George Chikumbirike, Mugabe's lawyer, said the article wrongly portrayed Grace Mugabe as corrupt in that "she used her position as the First Lady to access diamonds clandestinely, enriching herself in circumstances in which the country was facing serious foreign currency shortages".

'Blood diamonds'

The stones dubbed "blood diamonds" because of the human rights abuses associated with their extraction, were resold to foreign buyers, earning each of the members of the powerful group hundreds of thousands of dollars a month, said the classified US documents.

"[There] is a small group of high-ranking Zimbabwean officials who have been extracting tremendous diamond profits from Chiadzwa"

US cable leaked by WikiLeaks

In the cable James McGee, the US ambassador, says "high-ranking Zimbabwean government officials and well-connected elites are generating millions of dollars in personal income by hiring teams of diggers to hand-extract diamonds".

The cable then discussed a meeting with Andrew Cranswick, the chief executive of the British mining firm African Consolidated Resources, that had a claim to the Chiadzwa mine revoked by the Zimbabwean government, according to McGee.
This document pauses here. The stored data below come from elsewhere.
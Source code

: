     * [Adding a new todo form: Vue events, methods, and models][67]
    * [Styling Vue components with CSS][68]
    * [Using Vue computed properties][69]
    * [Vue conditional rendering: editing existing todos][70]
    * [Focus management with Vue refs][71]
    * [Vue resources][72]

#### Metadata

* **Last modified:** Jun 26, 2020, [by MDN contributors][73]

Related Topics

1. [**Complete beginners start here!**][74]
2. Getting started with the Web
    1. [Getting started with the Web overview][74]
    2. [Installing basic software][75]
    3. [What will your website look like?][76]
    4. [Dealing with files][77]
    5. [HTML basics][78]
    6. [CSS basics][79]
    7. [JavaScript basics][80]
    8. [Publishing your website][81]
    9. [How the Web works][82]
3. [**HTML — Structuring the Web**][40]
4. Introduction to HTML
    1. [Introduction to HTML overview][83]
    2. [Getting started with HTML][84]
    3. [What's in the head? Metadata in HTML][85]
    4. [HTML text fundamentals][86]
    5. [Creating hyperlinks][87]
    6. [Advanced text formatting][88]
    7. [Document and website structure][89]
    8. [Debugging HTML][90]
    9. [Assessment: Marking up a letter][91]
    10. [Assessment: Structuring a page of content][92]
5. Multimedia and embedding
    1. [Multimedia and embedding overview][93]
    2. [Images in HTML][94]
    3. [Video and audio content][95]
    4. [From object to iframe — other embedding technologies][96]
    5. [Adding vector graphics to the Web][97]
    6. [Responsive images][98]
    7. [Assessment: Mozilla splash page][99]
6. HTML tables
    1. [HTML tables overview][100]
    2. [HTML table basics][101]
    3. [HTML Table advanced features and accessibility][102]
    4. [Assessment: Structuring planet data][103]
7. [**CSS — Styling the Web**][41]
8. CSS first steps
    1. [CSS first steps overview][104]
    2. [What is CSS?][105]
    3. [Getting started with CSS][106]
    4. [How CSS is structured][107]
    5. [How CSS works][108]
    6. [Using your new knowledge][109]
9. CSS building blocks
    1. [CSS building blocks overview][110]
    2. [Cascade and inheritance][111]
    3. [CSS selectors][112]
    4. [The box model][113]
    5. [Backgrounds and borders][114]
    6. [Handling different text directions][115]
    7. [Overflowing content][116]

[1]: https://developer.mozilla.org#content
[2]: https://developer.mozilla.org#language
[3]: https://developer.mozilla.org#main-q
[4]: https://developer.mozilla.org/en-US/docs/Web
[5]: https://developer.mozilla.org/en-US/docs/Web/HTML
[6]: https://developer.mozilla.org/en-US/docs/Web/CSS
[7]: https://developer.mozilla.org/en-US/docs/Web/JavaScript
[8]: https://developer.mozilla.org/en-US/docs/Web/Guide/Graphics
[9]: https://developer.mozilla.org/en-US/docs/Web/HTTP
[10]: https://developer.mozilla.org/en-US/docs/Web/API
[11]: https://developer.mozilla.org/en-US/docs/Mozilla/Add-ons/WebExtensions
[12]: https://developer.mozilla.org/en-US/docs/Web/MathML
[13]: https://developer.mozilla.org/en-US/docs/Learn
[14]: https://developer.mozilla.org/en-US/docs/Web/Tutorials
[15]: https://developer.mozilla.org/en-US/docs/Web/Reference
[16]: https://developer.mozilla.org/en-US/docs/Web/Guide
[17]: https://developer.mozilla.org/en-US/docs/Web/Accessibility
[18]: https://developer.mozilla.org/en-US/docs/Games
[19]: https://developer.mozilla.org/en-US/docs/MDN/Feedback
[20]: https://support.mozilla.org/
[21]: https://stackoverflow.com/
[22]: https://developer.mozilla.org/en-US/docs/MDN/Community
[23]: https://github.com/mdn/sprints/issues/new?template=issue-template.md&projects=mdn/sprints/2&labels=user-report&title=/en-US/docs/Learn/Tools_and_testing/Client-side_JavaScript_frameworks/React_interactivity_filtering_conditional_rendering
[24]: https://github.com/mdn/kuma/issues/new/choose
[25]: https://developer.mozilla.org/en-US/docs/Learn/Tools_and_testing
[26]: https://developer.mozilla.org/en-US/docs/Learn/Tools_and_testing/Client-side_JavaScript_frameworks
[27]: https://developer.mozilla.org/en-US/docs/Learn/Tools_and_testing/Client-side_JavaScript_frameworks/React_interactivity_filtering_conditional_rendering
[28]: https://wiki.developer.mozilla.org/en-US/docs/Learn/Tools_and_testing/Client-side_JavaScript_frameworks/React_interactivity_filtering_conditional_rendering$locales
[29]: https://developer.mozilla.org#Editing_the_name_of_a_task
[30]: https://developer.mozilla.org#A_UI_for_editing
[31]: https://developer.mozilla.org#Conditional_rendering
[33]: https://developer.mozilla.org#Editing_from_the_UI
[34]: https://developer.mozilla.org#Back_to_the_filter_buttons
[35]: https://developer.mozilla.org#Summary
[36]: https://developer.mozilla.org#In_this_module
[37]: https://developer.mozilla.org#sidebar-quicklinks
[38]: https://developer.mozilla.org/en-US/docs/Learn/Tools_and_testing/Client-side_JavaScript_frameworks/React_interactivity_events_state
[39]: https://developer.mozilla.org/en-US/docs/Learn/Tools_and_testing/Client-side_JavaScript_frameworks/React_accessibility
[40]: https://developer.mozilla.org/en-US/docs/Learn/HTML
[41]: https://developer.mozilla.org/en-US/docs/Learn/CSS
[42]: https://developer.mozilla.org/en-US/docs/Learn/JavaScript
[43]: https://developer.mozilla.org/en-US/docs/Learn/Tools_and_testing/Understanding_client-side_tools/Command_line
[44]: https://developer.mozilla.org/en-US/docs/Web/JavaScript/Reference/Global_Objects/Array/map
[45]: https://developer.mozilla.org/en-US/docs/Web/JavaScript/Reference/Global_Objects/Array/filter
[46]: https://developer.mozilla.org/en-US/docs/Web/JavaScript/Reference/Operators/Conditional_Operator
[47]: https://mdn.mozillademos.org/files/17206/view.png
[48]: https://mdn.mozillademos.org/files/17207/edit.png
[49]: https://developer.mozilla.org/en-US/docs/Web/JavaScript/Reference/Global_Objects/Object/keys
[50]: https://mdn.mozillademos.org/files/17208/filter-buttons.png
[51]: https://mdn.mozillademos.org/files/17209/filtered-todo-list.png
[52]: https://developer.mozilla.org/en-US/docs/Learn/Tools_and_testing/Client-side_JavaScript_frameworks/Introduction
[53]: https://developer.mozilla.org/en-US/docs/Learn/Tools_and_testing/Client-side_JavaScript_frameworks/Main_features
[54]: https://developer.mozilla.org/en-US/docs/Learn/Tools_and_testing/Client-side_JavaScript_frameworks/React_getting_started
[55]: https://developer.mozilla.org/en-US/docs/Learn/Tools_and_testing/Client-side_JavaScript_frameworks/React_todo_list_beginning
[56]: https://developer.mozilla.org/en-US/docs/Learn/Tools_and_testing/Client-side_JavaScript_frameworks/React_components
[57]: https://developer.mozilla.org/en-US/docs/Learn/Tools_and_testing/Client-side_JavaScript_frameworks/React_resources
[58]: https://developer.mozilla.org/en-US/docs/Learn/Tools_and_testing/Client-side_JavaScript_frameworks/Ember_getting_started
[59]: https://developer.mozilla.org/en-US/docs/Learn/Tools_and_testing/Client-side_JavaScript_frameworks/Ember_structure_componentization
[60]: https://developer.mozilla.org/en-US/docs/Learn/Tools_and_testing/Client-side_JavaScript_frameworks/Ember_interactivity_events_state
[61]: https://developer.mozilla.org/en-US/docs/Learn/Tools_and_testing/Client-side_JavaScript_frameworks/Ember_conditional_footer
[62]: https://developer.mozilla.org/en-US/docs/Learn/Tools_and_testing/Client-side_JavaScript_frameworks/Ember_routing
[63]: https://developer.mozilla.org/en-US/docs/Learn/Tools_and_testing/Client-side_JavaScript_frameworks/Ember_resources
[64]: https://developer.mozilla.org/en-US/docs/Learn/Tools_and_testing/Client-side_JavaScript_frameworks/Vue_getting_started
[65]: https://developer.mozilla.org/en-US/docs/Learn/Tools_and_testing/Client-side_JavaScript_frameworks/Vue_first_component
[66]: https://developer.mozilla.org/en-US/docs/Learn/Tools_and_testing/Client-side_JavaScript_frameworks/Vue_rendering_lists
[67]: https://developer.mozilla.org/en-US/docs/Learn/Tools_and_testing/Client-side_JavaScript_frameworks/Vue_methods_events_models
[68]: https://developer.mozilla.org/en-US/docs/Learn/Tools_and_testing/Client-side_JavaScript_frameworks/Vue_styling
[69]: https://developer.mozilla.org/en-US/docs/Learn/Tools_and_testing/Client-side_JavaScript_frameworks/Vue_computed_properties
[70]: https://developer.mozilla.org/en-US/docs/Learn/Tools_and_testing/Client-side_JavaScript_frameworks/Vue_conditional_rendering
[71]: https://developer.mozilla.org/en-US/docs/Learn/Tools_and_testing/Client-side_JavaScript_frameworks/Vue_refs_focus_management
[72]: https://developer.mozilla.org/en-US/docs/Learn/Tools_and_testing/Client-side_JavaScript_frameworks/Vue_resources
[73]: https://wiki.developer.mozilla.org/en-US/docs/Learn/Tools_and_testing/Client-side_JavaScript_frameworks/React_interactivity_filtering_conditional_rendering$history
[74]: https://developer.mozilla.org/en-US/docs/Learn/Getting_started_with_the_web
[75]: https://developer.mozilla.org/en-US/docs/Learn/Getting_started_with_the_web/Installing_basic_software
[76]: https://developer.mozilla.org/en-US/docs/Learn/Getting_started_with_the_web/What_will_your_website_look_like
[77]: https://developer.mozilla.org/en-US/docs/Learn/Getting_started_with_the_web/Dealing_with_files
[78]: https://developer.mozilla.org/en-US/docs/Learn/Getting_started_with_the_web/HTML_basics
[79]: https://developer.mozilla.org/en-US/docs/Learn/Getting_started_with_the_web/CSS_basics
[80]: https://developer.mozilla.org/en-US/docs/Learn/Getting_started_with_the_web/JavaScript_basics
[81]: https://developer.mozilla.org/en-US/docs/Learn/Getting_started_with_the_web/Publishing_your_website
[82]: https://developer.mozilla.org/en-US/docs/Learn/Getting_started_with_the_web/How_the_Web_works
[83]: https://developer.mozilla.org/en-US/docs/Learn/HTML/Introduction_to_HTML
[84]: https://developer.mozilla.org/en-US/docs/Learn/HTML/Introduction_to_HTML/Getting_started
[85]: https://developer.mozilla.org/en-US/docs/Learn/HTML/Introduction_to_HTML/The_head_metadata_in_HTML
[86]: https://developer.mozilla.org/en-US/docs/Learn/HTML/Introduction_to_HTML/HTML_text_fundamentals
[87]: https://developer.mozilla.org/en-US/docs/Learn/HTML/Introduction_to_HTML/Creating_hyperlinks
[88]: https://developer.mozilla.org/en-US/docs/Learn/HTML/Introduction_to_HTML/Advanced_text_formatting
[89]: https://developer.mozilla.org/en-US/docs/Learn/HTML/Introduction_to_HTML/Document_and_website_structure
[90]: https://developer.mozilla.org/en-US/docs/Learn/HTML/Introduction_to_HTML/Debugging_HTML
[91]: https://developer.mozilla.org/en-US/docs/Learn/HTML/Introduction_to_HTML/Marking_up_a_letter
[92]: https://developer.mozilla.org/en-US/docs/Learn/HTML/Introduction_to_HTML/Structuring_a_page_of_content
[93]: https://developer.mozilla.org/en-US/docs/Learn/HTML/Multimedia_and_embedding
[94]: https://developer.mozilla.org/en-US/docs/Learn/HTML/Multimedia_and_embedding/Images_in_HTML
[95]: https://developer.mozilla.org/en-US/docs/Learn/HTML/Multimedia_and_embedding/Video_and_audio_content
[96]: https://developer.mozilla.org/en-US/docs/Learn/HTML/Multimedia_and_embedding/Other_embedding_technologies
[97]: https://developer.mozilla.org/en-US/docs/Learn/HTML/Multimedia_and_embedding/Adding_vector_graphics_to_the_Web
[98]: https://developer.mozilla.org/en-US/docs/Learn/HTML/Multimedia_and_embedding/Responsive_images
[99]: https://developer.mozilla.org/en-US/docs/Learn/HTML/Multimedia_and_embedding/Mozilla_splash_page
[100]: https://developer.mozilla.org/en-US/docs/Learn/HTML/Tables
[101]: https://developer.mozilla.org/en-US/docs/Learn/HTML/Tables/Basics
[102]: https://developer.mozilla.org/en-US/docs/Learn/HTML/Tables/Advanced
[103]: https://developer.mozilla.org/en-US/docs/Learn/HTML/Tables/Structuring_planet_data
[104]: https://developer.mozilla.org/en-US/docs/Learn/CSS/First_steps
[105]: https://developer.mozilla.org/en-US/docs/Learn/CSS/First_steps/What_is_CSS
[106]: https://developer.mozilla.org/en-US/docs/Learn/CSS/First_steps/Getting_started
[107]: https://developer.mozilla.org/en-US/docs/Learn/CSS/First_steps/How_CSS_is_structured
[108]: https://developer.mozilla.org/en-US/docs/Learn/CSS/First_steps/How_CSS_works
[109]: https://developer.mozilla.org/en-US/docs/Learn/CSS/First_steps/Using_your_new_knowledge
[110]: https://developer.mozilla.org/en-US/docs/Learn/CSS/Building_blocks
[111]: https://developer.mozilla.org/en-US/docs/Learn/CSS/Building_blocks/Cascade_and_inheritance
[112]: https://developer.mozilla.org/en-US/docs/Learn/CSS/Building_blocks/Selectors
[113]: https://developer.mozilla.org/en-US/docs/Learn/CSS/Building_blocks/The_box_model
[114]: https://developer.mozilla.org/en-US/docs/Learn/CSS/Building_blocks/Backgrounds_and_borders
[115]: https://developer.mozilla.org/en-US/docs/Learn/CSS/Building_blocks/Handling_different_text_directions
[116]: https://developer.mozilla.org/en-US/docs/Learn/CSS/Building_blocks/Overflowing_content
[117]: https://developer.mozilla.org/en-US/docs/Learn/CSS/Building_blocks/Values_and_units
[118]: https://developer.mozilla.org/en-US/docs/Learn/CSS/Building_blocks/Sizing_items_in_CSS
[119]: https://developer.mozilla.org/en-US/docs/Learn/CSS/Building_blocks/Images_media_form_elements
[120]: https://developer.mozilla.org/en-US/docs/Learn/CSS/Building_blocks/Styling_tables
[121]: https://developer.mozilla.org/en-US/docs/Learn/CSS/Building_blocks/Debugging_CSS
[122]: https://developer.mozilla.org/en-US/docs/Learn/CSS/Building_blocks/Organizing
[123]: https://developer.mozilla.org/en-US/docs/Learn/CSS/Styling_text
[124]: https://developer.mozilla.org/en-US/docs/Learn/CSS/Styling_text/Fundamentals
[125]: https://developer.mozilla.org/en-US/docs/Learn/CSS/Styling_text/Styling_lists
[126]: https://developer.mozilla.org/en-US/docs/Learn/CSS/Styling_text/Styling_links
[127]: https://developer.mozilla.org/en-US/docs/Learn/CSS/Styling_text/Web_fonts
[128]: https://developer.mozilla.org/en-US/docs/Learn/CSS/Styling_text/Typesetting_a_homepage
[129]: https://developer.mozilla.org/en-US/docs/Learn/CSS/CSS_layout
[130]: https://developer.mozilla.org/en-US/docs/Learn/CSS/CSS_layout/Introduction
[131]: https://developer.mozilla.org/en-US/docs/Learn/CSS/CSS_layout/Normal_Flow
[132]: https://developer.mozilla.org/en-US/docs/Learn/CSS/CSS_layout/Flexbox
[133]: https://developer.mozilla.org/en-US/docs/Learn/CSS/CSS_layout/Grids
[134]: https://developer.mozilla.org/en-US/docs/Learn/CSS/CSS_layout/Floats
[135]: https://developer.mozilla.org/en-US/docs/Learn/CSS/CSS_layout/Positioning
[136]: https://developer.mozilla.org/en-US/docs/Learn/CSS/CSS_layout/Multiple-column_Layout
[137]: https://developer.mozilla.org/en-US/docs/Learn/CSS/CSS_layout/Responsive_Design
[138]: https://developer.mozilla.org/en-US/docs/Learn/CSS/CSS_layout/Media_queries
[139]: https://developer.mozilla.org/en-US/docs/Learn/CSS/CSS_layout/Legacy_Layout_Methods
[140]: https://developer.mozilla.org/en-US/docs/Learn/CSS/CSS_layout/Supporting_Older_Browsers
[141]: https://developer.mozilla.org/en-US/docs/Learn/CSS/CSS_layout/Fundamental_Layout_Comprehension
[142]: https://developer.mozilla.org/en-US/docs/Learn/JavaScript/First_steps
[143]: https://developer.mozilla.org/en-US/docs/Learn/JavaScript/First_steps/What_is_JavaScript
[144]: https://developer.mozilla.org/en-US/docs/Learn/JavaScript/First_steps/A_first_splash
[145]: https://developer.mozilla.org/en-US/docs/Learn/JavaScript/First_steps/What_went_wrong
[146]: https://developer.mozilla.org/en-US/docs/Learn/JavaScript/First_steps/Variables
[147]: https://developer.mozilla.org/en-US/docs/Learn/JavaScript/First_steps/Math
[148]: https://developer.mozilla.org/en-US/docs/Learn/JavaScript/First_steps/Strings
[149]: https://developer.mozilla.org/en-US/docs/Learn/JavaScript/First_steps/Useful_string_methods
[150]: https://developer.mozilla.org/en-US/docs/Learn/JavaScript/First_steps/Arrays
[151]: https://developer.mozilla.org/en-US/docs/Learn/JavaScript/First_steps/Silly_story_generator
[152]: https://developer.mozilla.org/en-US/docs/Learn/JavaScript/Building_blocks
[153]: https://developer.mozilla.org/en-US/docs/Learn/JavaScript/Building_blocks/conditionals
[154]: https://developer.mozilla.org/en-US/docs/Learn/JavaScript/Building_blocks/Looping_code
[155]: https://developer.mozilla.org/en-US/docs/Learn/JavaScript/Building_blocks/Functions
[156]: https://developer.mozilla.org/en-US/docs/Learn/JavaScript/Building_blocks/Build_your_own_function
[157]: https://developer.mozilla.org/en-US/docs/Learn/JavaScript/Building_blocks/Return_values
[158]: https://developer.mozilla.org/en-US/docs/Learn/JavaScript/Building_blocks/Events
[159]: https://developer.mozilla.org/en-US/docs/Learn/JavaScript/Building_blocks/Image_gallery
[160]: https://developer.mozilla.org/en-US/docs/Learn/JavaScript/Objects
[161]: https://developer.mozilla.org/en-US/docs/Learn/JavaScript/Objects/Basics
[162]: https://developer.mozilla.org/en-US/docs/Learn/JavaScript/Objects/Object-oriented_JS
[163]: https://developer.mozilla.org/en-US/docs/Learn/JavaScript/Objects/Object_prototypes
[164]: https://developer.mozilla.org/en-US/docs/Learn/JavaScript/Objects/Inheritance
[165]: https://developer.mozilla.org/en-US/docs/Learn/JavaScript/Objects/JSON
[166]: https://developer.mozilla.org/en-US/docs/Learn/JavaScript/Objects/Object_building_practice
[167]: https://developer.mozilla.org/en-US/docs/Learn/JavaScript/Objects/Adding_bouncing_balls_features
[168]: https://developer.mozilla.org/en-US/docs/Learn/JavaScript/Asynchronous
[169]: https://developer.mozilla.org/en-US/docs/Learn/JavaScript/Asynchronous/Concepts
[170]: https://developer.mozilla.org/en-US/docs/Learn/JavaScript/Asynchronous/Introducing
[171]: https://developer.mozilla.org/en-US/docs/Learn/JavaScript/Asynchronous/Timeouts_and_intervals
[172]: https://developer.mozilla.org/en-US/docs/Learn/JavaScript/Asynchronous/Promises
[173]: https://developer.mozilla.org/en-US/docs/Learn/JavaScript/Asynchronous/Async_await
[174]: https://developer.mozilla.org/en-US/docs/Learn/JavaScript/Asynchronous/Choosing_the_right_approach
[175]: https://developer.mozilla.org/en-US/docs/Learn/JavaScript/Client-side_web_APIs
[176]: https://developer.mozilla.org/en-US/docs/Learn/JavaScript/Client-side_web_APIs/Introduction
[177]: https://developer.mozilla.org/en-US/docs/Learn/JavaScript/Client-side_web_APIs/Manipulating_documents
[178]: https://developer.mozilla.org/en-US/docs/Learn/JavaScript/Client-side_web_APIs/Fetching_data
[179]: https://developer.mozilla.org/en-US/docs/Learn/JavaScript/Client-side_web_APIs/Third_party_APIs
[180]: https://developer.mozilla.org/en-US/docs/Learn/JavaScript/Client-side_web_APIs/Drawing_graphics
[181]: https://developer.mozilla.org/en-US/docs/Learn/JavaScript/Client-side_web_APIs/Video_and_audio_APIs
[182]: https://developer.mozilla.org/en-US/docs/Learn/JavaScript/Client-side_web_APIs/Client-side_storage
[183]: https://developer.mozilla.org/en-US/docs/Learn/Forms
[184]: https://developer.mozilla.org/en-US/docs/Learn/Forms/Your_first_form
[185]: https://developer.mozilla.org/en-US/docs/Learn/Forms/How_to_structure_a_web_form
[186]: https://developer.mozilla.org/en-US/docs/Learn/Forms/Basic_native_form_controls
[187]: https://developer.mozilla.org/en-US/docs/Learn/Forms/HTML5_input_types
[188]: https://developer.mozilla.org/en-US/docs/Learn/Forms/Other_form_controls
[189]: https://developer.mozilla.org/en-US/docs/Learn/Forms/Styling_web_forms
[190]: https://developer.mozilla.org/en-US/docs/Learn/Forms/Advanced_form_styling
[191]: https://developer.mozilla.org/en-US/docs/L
"According to Cranswick, there is a small group of high-ranking Zimbabwean officials who have been extracting tremendous diamond profits from Chiadzwa," the cable said, naming Grace Mugabe and Gideon Gono, the country's central bank governor.

Other Zimbabwean government officials implicated in the scandal, according to the cable, include Joyce Mujuru, the vice-president, and the head of the army, General Constantine Chiwenga.

Rights groups have accused Zimbabwe's military of widespread atrocities in the diamond fields in 2008 as Mugabe's government moved to stop thousands of illegal miners on the poorly secured fields in the east of the country.

Zimbabwe is now struggling to sell the Chiadzwa diamonds after global gem regulator Kimberley Process barred members from dealing in the stones, saying their certification by global regulators did not guarantee they were free from rights abuses.